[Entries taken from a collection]
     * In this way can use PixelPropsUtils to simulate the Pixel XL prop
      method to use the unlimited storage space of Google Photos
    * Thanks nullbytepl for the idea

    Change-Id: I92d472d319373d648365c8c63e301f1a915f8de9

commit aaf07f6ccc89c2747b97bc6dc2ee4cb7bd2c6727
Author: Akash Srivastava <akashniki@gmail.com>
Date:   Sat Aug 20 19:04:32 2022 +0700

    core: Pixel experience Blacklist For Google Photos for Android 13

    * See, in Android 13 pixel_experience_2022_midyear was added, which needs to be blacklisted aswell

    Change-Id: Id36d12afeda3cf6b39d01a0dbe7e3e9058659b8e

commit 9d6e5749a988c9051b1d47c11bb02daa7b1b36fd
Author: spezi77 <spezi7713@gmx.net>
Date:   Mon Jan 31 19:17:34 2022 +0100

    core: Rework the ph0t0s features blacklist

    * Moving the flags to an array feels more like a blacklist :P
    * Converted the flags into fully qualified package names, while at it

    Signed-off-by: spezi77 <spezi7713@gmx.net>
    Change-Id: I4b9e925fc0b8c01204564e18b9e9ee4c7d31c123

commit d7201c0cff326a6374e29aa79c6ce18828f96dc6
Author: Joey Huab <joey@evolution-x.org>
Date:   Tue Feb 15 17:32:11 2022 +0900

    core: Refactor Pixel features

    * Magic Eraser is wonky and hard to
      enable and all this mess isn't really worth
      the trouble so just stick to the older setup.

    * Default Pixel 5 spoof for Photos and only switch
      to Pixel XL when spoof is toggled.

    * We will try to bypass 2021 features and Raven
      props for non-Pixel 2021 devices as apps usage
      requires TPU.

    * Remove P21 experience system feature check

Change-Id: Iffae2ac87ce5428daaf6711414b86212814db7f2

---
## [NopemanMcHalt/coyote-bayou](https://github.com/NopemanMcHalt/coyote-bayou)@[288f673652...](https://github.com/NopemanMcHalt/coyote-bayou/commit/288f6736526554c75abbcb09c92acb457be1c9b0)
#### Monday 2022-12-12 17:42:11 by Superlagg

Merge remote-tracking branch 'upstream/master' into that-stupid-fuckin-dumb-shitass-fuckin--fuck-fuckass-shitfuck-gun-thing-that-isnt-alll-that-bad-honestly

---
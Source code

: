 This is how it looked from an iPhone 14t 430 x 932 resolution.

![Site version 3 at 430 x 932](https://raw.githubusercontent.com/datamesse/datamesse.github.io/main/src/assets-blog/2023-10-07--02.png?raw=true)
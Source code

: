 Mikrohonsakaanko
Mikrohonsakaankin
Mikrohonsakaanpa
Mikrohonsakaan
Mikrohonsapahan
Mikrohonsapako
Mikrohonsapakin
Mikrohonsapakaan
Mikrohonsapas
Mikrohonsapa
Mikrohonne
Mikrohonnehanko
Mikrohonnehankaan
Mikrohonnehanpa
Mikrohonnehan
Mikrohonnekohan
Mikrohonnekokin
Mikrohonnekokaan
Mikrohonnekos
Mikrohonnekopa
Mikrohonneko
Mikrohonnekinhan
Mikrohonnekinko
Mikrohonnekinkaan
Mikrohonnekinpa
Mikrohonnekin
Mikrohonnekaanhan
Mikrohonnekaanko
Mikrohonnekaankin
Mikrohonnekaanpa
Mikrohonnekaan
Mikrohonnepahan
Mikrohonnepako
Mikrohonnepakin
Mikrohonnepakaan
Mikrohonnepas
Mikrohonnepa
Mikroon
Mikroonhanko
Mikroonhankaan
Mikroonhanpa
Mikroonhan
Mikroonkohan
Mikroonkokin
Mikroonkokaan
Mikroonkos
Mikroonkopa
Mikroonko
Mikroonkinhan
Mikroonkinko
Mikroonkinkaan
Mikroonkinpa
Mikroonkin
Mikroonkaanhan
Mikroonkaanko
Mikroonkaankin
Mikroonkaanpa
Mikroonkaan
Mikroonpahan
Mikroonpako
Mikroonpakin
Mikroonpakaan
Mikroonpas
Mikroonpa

Assignment
Nothing added, nothing dropped: copy the data above.

Result for this task
     * In this way can use PixelPropsUtils to simulate the Pixel XL prop
      method to use the unlimited storage space of Google Photos
    * Thanks nullbytepl for the idea

    Change-Id: I92d472d319373d648365c8c63e301f1a915f8de9

commit aaf07f6ccc89c2747b97bc6dc2ee4cb7bd2c6727
Author: Akash Srivastava <akashniki@gmail.com>
Date:   Sat Aug 20 19:04:32 2022 +0700

    core: Pixel experience Blacklist For Google Photos for Android 13

    * See, in Android 13 pixel_experience_2022_midyear was added, which needs to be blacklisted aswell

    Change-Id: Id36d12afeda3cf6b39d01a0dbe7e3e9058659b8e

commit 9d6e5749a988c9051b1d47c11bb02daa7b1b36fd
Author: spezi77 <spezi7713@gmx.net>
Date:   Mon Jan 31 19:17:34 2022 +0100

    core: Rework the ph0t0s features blacklist

    * Moving the flags to an array feels more like a blacklist :P
    * Converted the flags into fully qualified package names, while at it

    Signed-off-by: spezi77 <spezi7713@gmx.net>
    Change-Id: I4b9e925fc0b8c01204564e18b9e9ee4c7d31c123

commit d7201c0cff326a6374e29aa79c6ce18828f96dc6
Author: Joey Huab <joey@evolution-x.org>
Date:   Tue Feb 15 17:32:11 2022 +0900

    core: Refactor Pixel features

    * Magic Eraser is wonky and hard to
      enable and all this mess isn't really worth
      the trouble so just stick to the older setup.

    * Default Pixel 5 spoof for Photos and only switch
      to Pixel XL when spoof is toggled.

    * We will try to bypass 2021 features and Raven
      props for non-Pixel 2021 devices as apps usage
      requires TPU.

    * Remove P21 experience system feature check

Change-Id: Iffae2ac87ce5428daaf6711414b86212814db7f2

---
## [NopemanMcHalt/coyote-bayou](https://github.com/NopemanMcHalt/coyote-bayou)@[288f673652...](https://github.com/NopemanMcHalt/coyote-bayou/commit/288f6736526554c75abbcb09c92acb457be1c9b0)
#### Monday 2022-12-12 17:42:11 by Superlagg

Merge remote-tracking branch 'upstream/master' into that-stupid-fuckin-dumb-shitass-fuckin--fuck-fuckass-shitfuck-gun-thing-that-isnt-alll-that-bad-honestly

---
Source code

: This is how it looked from an iPhone 14t 430 x 932 resolution.

![Site version 3 at 430 x 932](https://raw.githubusercontent.com/datamesse/datamesse.github.io/main/src/assets-blog/2023-10-07--02.png?raw=true)
Source code

: Mikrohonsakaanko
Mikrohonsakaankin
Mikrohonsakaanpa
Mikrohonsakaan
Mikrohonsapahan
Mikrohonsapako
Mikrohonsapakin
Mikrohonsapakaan
Mikrohonsapas
Mikrohonsapa
Mikrohonne
Mikrohonnehanko
Mikrohonnehankaan
Mikrohonnehanpa
Mikrohonnehan
Mikrohonnekohan
Mikrohonnekokin
Mikrohonnekokaan
Mikrohonnekos
Mikrohonnekopa
Mikrohonneko
Mikrohonnekinhan
Mikrohonnekinko
Mikrohonnekinkaan
Mikrohonnekinpa
Mikrohonnekin
Mikrohonnekaanhan
Mikrohonnekaanko
Mikrohonnekaankin
Mikrohonnekaanpa
Mikrohonnekaan
Mikrohonnepahan
Mikrohonnepako
Mikrohonnepakin
Mikrohonnepakaan
Mikrohonnepas
Mikrohonnepa
Mikroon
Mikroonhanko
Mikroonhankaan
Mikroonhanpa
Mikroonhan
Mikroonkohan
Mikroonkokin
Mikroonkokaan
Mikroonkos
Mikroonkopa
Mikroonko
Mikroonkinhan
Mikroonkinko
Mikroonkinkaan
Mikroonkinpa
Mikroonkin
Mikroonkaanhan
Mikroonkaanko
Mikroonkaankin
Mikroonkaanpa
Mikroonkaan
Mikroonpahan
Mikroonpako
Mikroonpakin
Mikroonpakaan
Mikroonpas
Mikroonpa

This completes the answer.